Records for this task section start

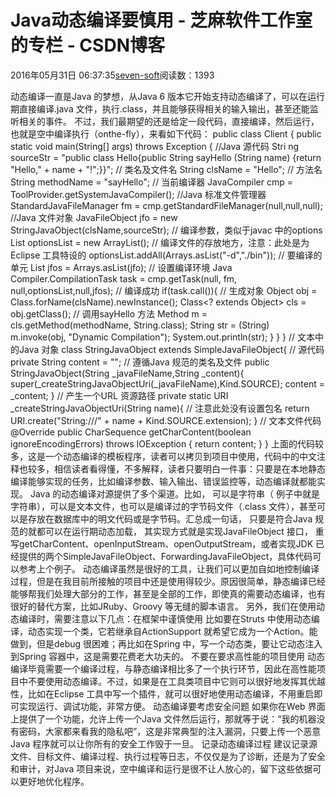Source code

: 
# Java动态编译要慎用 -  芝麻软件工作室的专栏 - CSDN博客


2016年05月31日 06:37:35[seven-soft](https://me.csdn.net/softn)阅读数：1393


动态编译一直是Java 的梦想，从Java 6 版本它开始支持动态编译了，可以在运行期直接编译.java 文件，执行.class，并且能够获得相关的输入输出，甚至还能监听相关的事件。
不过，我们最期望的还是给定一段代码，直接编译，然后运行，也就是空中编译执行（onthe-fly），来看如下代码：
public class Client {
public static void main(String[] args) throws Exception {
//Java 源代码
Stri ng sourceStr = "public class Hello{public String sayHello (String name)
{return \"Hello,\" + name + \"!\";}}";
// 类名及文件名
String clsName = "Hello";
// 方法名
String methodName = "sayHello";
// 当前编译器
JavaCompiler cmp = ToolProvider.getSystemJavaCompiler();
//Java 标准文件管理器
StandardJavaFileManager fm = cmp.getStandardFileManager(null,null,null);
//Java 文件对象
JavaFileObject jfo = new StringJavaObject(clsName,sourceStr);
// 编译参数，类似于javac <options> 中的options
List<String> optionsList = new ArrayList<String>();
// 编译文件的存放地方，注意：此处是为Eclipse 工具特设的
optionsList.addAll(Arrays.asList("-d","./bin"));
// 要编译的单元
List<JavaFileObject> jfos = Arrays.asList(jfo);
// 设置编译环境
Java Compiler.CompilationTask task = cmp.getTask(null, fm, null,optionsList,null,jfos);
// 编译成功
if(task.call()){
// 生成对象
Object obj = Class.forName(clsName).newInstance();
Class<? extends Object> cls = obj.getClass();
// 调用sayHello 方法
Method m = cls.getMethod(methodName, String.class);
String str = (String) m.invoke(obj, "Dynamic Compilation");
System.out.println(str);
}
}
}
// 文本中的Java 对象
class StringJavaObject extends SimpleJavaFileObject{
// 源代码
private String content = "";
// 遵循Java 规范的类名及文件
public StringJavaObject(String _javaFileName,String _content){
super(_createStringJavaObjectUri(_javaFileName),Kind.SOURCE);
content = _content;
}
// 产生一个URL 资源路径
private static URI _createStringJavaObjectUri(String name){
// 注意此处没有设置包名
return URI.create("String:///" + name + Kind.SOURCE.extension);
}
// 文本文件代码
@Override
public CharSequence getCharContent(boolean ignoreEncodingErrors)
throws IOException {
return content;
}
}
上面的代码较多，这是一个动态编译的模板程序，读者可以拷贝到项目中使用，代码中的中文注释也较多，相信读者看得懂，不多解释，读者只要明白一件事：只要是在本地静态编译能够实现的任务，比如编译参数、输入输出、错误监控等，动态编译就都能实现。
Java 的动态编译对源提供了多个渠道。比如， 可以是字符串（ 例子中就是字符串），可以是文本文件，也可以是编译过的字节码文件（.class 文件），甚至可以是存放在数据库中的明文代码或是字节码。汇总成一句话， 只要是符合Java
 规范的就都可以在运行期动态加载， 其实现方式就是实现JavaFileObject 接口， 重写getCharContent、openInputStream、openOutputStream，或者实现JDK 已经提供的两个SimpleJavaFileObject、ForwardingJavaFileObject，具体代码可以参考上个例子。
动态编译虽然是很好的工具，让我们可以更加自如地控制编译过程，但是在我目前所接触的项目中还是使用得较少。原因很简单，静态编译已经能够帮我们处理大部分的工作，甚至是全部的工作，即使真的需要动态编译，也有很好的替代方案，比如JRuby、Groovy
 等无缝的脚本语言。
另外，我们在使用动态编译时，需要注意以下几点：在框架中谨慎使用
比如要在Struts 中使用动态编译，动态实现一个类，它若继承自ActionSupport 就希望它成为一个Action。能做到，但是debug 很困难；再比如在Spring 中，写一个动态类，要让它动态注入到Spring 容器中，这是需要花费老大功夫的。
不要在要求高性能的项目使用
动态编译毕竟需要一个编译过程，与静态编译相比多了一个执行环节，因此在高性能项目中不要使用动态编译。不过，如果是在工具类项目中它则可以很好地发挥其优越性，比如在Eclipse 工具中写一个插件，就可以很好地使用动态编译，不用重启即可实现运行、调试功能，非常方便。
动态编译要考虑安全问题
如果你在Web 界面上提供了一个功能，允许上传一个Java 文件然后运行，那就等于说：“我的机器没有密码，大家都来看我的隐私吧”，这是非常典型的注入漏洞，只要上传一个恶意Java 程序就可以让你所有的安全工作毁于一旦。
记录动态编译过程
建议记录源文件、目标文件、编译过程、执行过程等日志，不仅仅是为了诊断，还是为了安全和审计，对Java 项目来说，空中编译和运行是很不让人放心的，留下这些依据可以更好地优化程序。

Records for this task section end
Records for this task section start

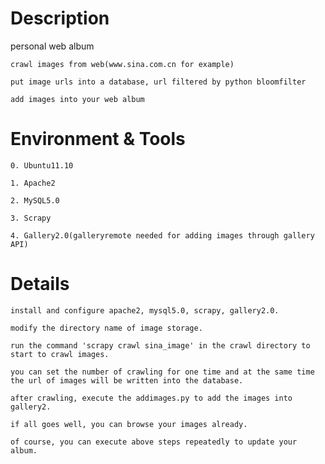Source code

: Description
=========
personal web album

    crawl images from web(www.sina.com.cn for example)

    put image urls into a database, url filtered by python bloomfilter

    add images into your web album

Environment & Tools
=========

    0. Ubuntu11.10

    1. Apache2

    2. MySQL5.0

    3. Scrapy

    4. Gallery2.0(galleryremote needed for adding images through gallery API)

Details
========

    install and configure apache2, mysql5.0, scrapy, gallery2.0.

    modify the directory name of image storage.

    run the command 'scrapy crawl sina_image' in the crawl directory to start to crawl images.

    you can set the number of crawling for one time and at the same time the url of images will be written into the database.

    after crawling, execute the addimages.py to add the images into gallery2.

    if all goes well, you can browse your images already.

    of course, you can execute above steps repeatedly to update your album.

Records for this task section end

-- Required work --
Across the material, report every line that has the word "private".

-- Solution --
private String content = "";
private static URI _createStringJavaObjectUri(String name){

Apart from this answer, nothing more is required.